After you had sauntered by the veteran’s door, beside which you generally, if the evening were fine, or he was not drinking with neighbour Dealtry—or taking his tea with gossip this or master that—or teaching some emulous urchins the broadsword exercise—or snaring trout in the stream—or, in short, otherwise engaged; beside which, I say, you not unfrequently beheld him sitting on a rude bench, and enjoying with half-shut eyes, crossed legs, but still unindulgently erect posture, the luxury of his pipe; you ventured over a little wooden bridge; beneath which, clear and shallow, ran the rivulet we have before honorably mentioned; and a walk of a few minutes brought you to a moderately sized and old-fashioned mansion—the manor-house of the parish. It stood at the very foot of the hill; behind, a rich, ancient, and hanging wood, brought into relief—the exceeding freshness and verdure of the patch of green meadow immediately in front. On one side, the garden was bounded by the village churchyard, with its simple mounds, and its few scattered and humble tombs. The church was of great antiquity; and it was only in one point of view that you caught more than a glimpse of its grey tower and graceful spire, so thickly and so darkly grouped the yew tree and the larch around the edifice. Opposite the gate by which you gained the house, the view was not extended, but rich with wood and pasture, backed by a hill, which; less verdant than its fellows, was covered with sheep: while you saw hard by the rivulet darkening and stealing away; till your sight, though not your ear, lost it among the woodland.
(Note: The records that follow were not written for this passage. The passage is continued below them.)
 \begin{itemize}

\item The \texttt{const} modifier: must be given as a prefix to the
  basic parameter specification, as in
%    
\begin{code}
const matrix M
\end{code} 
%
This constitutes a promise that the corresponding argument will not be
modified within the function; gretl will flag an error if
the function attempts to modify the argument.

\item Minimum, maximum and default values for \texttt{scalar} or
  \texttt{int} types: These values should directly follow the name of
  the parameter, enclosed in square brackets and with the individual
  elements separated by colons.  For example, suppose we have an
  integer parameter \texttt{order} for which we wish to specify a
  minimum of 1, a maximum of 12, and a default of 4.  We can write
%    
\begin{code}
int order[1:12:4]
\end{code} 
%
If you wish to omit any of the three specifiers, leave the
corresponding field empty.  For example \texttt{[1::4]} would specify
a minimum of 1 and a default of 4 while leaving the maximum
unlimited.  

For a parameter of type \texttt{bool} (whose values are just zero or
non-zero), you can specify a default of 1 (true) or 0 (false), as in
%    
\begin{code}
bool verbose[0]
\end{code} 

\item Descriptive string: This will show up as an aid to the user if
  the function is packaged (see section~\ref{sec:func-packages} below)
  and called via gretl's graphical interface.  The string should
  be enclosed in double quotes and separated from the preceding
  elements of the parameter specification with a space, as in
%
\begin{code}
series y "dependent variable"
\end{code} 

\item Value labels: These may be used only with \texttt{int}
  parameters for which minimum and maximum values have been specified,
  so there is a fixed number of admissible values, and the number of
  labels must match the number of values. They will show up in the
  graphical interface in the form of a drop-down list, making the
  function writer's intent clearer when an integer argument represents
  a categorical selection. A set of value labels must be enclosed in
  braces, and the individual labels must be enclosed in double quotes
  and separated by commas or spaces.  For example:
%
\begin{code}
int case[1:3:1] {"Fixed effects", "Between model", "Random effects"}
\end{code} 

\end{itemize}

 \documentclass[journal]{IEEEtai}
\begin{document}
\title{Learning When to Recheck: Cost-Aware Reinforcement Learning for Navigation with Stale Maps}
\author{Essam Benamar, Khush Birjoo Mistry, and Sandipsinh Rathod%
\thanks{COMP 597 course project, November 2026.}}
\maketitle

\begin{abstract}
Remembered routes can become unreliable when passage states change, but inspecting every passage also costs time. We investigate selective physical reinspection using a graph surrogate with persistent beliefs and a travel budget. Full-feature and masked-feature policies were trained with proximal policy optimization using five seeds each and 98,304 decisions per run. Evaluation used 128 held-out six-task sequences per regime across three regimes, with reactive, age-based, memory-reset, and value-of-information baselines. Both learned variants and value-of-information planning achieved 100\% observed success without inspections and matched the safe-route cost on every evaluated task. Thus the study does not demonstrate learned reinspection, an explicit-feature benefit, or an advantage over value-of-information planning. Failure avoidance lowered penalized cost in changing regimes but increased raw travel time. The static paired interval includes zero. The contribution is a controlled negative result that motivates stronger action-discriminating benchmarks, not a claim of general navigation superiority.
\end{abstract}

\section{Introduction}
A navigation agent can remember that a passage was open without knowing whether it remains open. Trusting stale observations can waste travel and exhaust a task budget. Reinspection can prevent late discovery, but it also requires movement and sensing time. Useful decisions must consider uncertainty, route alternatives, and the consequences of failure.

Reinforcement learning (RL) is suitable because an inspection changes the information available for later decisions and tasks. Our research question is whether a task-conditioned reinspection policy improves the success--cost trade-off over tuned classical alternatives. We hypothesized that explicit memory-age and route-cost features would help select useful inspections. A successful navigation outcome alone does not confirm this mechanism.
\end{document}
Trained up the embrowned paling on either side of the gate, were bushes of rustic fruit, and fruit and flowers (through plots of which green and winding alleys had been cut with no untasteful hand) testified by their thriving and healthful looks, the care bestowed upon them. The main boasts of the garden were, on one side, a huge horse-chesnut tree—the largest in the village; and on the other, an arbour covered without with honeysuckles, and tapestried within by moss. The house, a grey and quaint building of the time of James I. with stone copings and gable roof, could scarcely in these days have been deemed a fitting residence for the lord of the manor. Nearly the whole of the centre was occupied by the hall, in which the meals of the family were commonly held—only two other sitting-rooms of very moderate dimensions had been reserved by the architect for the convenience or ostentation of the proprietor. An ample porch jutted from the main building, and this was covered with ivy, as the windows were with jasmine and honeysuckle; while seats were ranged inside the porch covered with many a rude initial and long-past date.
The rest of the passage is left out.